▸ **Data records**
◇ ◇ ◇ ◇
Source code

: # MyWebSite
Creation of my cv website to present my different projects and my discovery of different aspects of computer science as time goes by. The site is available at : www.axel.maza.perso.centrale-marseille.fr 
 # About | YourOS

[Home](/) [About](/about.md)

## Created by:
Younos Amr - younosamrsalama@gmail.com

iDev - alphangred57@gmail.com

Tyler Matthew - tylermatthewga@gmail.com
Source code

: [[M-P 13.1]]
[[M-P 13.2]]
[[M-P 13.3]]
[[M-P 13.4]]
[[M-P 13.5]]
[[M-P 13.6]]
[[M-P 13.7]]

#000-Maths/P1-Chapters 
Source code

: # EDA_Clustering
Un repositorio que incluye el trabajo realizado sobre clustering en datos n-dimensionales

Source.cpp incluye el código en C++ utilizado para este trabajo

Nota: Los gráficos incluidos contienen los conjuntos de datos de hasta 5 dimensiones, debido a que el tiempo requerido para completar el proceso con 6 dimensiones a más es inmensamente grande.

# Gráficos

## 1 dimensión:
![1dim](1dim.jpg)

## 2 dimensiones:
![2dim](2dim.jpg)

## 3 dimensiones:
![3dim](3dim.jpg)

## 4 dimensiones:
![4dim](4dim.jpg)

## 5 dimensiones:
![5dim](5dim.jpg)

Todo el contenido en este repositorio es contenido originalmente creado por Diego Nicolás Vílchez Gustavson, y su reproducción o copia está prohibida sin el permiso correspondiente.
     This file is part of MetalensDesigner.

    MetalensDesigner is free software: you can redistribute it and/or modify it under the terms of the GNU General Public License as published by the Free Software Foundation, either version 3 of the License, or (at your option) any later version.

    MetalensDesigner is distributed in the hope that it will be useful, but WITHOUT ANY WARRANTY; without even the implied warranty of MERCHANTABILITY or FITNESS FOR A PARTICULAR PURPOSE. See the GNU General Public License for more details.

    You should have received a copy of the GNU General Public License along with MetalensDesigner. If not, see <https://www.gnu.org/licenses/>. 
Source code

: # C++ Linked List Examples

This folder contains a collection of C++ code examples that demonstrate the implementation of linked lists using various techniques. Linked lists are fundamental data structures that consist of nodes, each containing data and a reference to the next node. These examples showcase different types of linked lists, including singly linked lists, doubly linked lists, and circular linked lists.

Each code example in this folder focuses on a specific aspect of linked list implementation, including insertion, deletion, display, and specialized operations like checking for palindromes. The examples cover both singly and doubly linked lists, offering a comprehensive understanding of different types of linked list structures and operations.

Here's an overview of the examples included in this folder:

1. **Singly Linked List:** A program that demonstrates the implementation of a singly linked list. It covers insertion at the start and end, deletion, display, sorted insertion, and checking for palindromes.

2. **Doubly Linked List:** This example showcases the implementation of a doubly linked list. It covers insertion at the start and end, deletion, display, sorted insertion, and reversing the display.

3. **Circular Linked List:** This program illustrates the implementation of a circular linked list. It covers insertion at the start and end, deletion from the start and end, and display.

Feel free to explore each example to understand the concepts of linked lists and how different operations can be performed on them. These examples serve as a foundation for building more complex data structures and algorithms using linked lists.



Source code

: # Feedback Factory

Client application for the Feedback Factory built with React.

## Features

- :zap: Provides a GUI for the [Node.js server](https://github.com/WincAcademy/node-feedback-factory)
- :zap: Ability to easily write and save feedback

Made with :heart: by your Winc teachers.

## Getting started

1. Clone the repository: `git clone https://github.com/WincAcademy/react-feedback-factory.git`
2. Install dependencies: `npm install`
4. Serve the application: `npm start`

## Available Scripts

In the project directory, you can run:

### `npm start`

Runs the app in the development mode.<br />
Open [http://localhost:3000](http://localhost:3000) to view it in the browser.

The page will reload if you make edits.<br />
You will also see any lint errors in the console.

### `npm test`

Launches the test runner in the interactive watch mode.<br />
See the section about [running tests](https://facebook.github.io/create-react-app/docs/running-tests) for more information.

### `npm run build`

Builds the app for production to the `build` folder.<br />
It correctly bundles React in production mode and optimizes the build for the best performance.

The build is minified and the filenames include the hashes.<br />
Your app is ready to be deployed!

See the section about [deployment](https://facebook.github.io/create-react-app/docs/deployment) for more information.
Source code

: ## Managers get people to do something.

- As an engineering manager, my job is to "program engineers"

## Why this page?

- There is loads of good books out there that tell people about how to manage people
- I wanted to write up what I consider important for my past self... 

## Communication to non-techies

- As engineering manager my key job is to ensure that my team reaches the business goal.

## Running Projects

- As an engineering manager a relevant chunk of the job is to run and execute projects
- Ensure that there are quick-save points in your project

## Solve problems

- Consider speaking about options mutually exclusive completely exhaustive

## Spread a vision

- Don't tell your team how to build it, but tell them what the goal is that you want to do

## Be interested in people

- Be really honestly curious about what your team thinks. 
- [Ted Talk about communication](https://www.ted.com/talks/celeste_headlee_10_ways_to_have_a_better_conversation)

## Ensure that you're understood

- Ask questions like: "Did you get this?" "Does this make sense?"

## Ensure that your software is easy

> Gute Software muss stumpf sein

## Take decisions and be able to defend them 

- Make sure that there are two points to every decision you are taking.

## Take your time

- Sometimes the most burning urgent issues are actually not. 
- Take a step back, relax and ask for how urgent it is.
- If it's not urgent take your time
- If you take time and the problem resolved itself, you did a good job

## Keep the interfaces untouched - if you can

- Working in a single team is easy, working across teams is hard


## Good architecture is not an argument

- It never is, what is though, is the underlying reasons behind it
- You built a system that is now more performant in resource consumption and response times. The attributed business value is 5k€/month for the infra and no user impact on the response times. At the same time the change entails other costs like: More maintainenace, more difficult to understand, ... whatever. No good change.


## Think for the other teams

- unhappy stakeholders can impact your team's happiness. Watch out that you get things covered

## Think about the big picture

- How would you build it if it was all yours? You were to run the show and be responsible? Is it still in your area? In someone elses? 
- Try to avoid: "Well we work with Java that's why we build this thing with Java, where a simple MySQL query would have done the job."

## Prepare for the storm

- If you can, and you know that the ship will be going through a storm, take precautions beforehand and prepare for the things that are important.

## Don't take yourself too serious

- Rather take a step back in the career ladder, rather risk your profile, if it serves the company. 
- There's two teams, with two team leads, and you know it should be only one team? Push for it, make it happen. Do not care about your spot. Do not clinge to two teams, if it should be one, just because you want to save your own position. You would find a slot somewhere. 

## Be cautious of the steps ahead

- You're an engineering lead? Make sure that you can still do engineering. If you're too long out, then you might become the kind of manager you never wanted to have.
◇ ◇ ◇ ◇
▸ **Try it**
Extract the full listing and reproduce each line exactly.

▸ **Problem solution**
Source code

: # MyWebSite
Creation of my cv website to present my different projects and my discovery of different aspects of computer science as time goes by. The site is available at : www.axel.maza.perso.centrale-marseille.fr 
 # About | YourOS

[Home](/) [About](/about.md)

## Created by:
Younos Amr - younosamrsalama@gmail.com

iDev - alphangred57@gmail.com

Tyler Matthew - tylermatthewga@gmail.com
Source code

: [[M-P 13.1]]
[[M-P 13.2]]
[[M-P 13.3]]
[[M-P 13.4]]
[[M-P 13.5]]
[[M-P 13.6]]
[[M-P 13.7]]

#000-Maths/P1-Chapters 
Source code

: # EDA_Clustering
Un repositorio que incluye el trabajo realizado sobre clustering en datos n-dimensionales

Source.cpp incluye el código en C++ utilizado para este trabajo

Nota: Los gráficos incluidos contienen los conjuntos de datos de hasta 5 dimensiones, debido a que el tiempo requerido para completar el proceso con 6 dimensiones a más es inmensamente grande.

# Gráficos

## 1 dimensión:
![1dim](1dim.jpg)

## 2 dimensiones:
![2dim](2dim.jpg)

## 3 dimensiones:
![3dim](3dim.jpg)

## 4 dimensiones:
![4dim](4dim.jpg)

## 5 dimensiones:
![5dim](5dim.jpg)

Todo el contenido en este repositorio es contenido originalmente creado por Diego Nicolás Vílchez Gustavson, y su reproducción o copia está prohibida sin el permiso correspondiente.
     This file is part of MetalensDesigner.

    MetalensDesigner is free software: you can redistribute it and/or modify it under the terms of the GNU General Public License as published by the Free Software Foundation, either version 3 of the License, or (at your option) any later version.

    MetalensDesigner is distributed in the hope that it will be useful, but WITHOUT ANY WARRANTY; without even the implied warranty of MERCHANTABILITY or FITNESS FOR A PARTICULAR PURPOSE. See the GNU General Public License for more details.

    You should have received a copy of the GNU General Public License along with MetalensDesigner. If not, see <https://www.gnu.org/licenses/>. 
Source code

: # C++ Linked List Examples

This folder contains a collection of C++ code examples that demonstrate the implementation of linked lists using various techniques. Linked lists are fundamental data structures that consist of nodes, each containing data and a reference to the next node. These examples showcase different types of linked lists, including singly linked lists, doubly linked lists, and circular linked lists.

Each code example in this folder focuses on a specific aspect of linked list implementation, including insertion, deletion, display, and specialized operations like checking for palindromes. The examples cover both singly and doubly linked lists, offering a comprehensive understanding of different types of linked list structures and operations.

Here's an overview of the examples included in this folder:

1. **Singly Linked List:** A program that demonstrates the implementation of a singly linked list. It covers insertion at the start and end, deletion, display, sorted insertion, and checking for palindromes.

2. **Doubly Linked List:** This example showcases the implementation of a doubly linked list. It covers insertion at the start and end, deletion, display, sorted insertion, and reversing the display.

3. **Circular Linked List:** This program illustrates the implementation of a circular linked list. It covers insertion at the start and end, deletion from the start and end, and display.

Feel free to explore each example to understand the concepts of linked lists and how different operations can be performed on them. These examples serve as a foundation for building more complex data structures and algorithms using linked lists.



Source code

: # Feedback Factory

Client application for the Feedback Factory built with React.

## Features

- :zap: Provides a GUI for the [Node.js server](https://github.com/WincAcademy/node-feedback-factory)
- :zap: Ability to easily write and save feedback

Made with :heart: by your Winc teachers.

## Getting started

1. Clone the repository: `git clone https://github.com/WincAcademy/react-feedback-factory.git`
2. Install dependencies: `npm install`
4. Serve the application: `npm start`

## Available Scripts

In the project directory, you can run:

### `npm start`

Runs the app in the development mode.<br />
Open [http://localhost:3000](http://localhost:3000) to view it in the browser.

The page will reload if you make edits.<br />
You will also see any lint errors in the console.

### `npm test`

Launches the test runner in the interactive watch mode.<br />
See the section about [running tests](https://facebook.github.io/create-react-app/docs/running-tests) for more information.

### `npm run build`

Builds the app for production to the `build` folder.<br />
It correctly bundles React in production mode and optimizes the build for the best performance.

The build is minified and the filenames include the hashes.<br />
Your app is ready to be deployed!

See the section about [deployment](https://facebook.github.io/create-react-app/docs/deployment) for more information.
Source code

: ## Managers get people to do something.

- As an engineering manager, my job is to "program engineers"

## Why this page?

- There is loads of good books out there that tell people about how to manage people
- I wanted to write up what I consider important for my past self... 

## Communication to non-techies

- As engineering manager my key job is to ensure that my team reaches the business goal.

## Running Projects

- As an engineering manager a relevant chunk of the job is to run and execute projects
- Ensure that there are quick-save points in your project

## Solve problems

- Consider speaking about options mutually exclusive completely exhaustive

## Spread a vision

- Don't tell your team how to build it, but tell them what the goal is that you want to do

## Be interested in people

- Be really honestly curious about what your team thinks. 
- [Ted Talk about communication](https://www.ted.com/talks/celeste_headlee_10_ways_to_have_a_better_conversation)

## Ensure that you're understood

- Ask questions like: "Did you get this?" "Does this make sense?"

## Ensure that your software is easy

> Gute Software muss stumpf sein

## Take decisions and be able to defend them 

- Make sure that there are two points to every decision you are taking.

## Take your time

- Sometimes the most burning urgent issues are actually not. 
- Take a step back, relax and ask for how urgent it is.
- If it's not urgent take your time
- If you take time and the problem resolved itself, you did a good job

## Keep the interfaces untouched - if you can

- Working in a single team is easy, working across teams is hard


## Good architecture is not an argument

- It never is, what is though, is the underlying reasons behind it
- You built a system that is now more performant in resource consumption and response times. The attributed business value is 5k€/month for the infra and no user impact on the response times. At the same time the change entails other costs like: More maintainenace, more difficult to understand, ... whatever. No good change.


## Think for the other teams

- unhappy stakeholders can impact your team's happiness. Watch out that you get things covered

## Think about the big picture

- How would you build it if it was all yours? You were to run the show and be responsible? Is it still in your area? In someone elses? 
- Try to avoid: "Well we work with Java that's why we build this thing with Java, where a simple MySQL query would have done the job."

## Prepare for the storm

- If you can, and you know that the ship will be going through a storm, take precautions beforehand and prepare for the things that are important.

## Don't take yourself too serious

- Rather take a step back in the career ladder, rather risk your profile, if it serves the company. 
- There's two teams, with two team leads, and you know it should be only one team? Push for it, make it happen. Do not care about your spot. Do not clinge to two teams, if it should be one, just because you want to save your own position. You would find a slot somewhere. 

## Be cautious of the steps ahead

- You're an engineering lead? Make sure that you can still do engineering. If you're too long out, then you might become the kind of manager you never wanted to have.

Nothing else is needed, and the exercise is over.